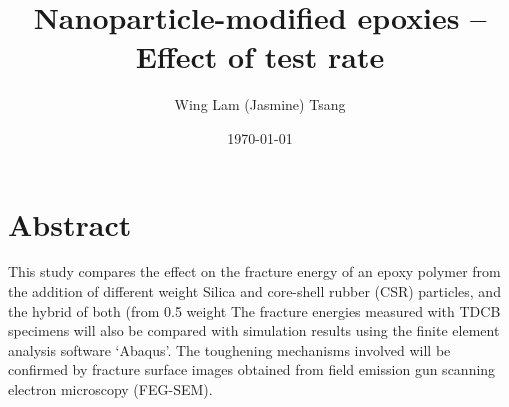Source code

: \documentclass[numbers=noendperiod,chapterprefix=on]{icldt} %
\newcommand{\HRule}{\rule{\linewidth}{0.5mm}}
\begin{document}
\title{Nanoparticle-modified epoxies – Effect of test rate}
\author{Wing Lam (Jasmine) Tsang}
\date{\today}

\maketitle
\newpage


\chapter*{Abstract}

This study compares the effect on the fracture energy of an epoxy polymer from the addition of different weight %
Silica and core-shell rubber (CSR) particles, and the hybrid of both (from 0.5 weight %
The fracture energies measured with TDCB specimens will also be compared with simulation results using the finite element analysis software ‘Abaqus’. The toughening mechanisms involved will be confirmed by fracture surface images obtained from field emission gun scanning electron microscopy (FEG-SEM). 
\end{document}
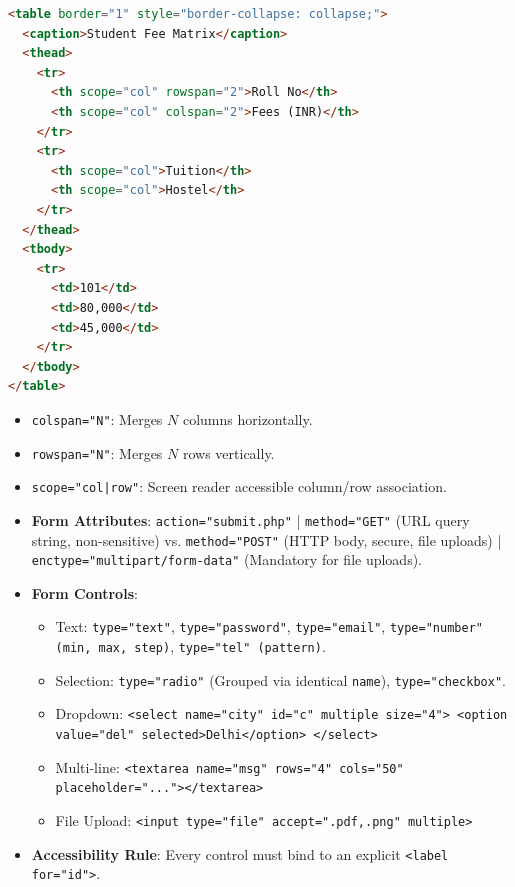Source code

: \documentclass[a4paper,11pt]{article}
\begin{document}
\begin{conceptbox}
\begin{lstlisting}[language=HTML]
<table border="1" style="border-collapse: collapse;">
  <caption>Student Fee Matrix</caption>
  <thead>
    <tr>
      <th scope="col" rowspan="2">Roll No</th>
      <th scope="col" colspan="2">Fees (INR)</th>
    </tr>
    <tr>
      <th scope="col">Tuition</th>
      <th scope="col">Hostel</th>
    </tr>
  </thead>
  <tbody>
    <tr>
      <td>101</td>
      <td>80,000</td>
      <td>45,000</td>
    </tr>
  </tbody>
</table>
\end{lstlisting}
\begin{itemize}[leftmargin=*]
    \item \texttt{colspan="N"}: Merges $N$ columns horizontally.
    \item \texttt{rowspan="N"}: Merges $N$ rows vertically.
    \item \texttt{scope="col|row"}: Screen reader accessible column/row association.
\end{itemize}
\end{conceptbox}

\begin{examalert}
\begin{itemize}[leftmargin=*]
    \item \textbf{Form Attributes}: \texttt{action="submit.php"} | \texttt{method="GET"} (URL query string, non-sensitive) vs. \texttt{method="POST"} (HTTP body, secure, file uploads) | \texttt{enctype="multipart/form-data"} (Mandatory for file uploads).
    \item \textbf{Form Controls}:
    \begin{itemize}
        \item Text: \texttt{type="text"}, \texttt{type="password"}, \texttt{type="email"}, \texttt{type="number" (min, max, step)}, \texttt{type="tel" (pattern)}.
        \item Selection: \texttt{type="radio"} (Grouped via identical \texttt{name}), \texttt{type="checkbox"}.
        \item Dropdown: \texttt{<select name="city" id="c" multiple size="4"> <option value="del" selected>Delhi</option> </select>}
        \item Multi-line: \texttt{<textarea name="msg" rows="4" cols="50" placeholder="..."></textarea>}
        \item File Upload: \texttt{<input type="file" accept=".pdf,.png" multiple>}
    \end{itemize}
    \item \textbf{Accessibility Rule}: Every control must bind to an explicit \texttt{<label for="id">}.
\end{itemize}
\end{examalert}
\end{document}
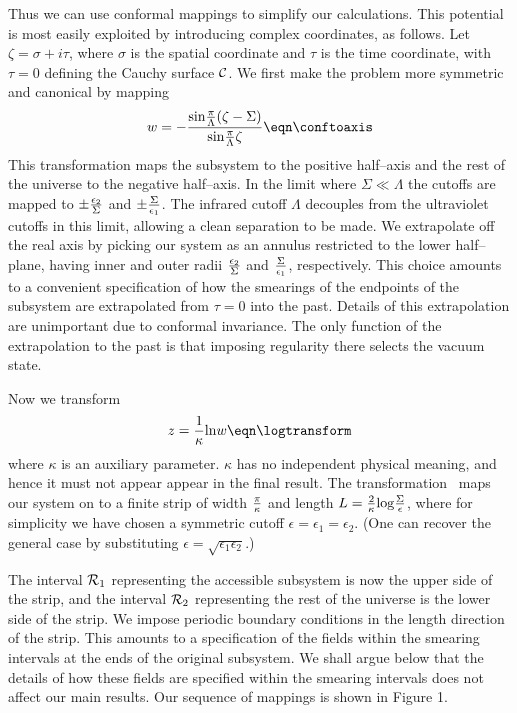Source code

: Thus we
can use conformal mappings to simplify our calculations.
This potential is most easily exploited by
introducing complex coordinates, as follows. Let
$\zeta=\sigma+i\tau$, where $\sigma$ is the spatial coordinate and
$\tau$ is the time coordinate, with $\tau=0$ defining
the Cauchy surface $\cal C$.
We first make the problem more symmetric and canonical by
mapping
$$
w = -{ {\rm sin}{\pi\over\Lambda}(\zeta-\Sigma)\over {\rm sin}
{\pi\over\Lambda}\zeta }
\eqn\conftoaxis
$$
This transformation maps
the subsystem to the positive half--axis and the
rest of the universe to the negative half--axis.
In the limit where $\Sigma\ll\Lambda$ the cutoffs
are mapped to $\pm{\epsilon_2\over\Sigma}$ and
$\pm{\Sigma\over\epsilon_1}$.  The infrared
cutoff $\Lambda$ decouples from the ultraviolet
cutoffs in this limit, allowing a clean separation
to be made.
We extrapolate off the
real axis by picking our system as an annulus restricted to
the lower half--plane, having inner and outer radii $\epsilon_2\over\Sigma$
and $\Sigma\over\epsilon_1$, respectively. This choice amounts to a
convenient specification of how the smearings of the endpoints of the
subsystem are extrapolated from $\tau=0$
into the past.  Details of this extrapolation are unimportant
due to conformal invariance. The only function of the extrapolation
to the past is that imposing
regularity there selects
the vacuum state.

Now we transform
$$
z = {1\over\kappa} {\rm ln} w
\eqn\logtransform
$$
where $\kappa$ is an auxiliary parameter.  $\kappa$ has no
independent physical
meaning, and hence it must not appear appear in the
final result.
The transformation \logtransform\ maps
our system on to a finite strip of width $\pi\over\kappa$
and length $L= {2\over\kappa}{\rm log}{\Sigma\over\epsilon}$,
where for simplicity
we have chosen a symmetric cutoff $\epsilon=\epsilon_1=\epsilon_2$.
(One can recover the general case by
substituting $\epsilon=\sqrt{\epsilon_1\epsilon_2}$.)

The interval ${\cal R}_1$ representing the accessible subsystem
is now the upper side
of the strip, and the interval ${\cal R}_2$ representing the
rest of the universe is the lower side of the strip.
We impose periodic
boundary conditions in the length direction of the strip.
This amounts to a specification
of the fields within the smearing intervals at the ends of the original
subsystem.  We shall argue below that
the details of how these fields are specified
within the smearing intervals does not affect our main results.
Our sequence of mappings is shown in Figure 1.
※
» **ASSIGNED TASK**
Scan the records above for the word "table" and return every line where it occurs.

» **EXERCISE RESPONSE**
<table border="1" style="border-collapse: collapse;">
</table>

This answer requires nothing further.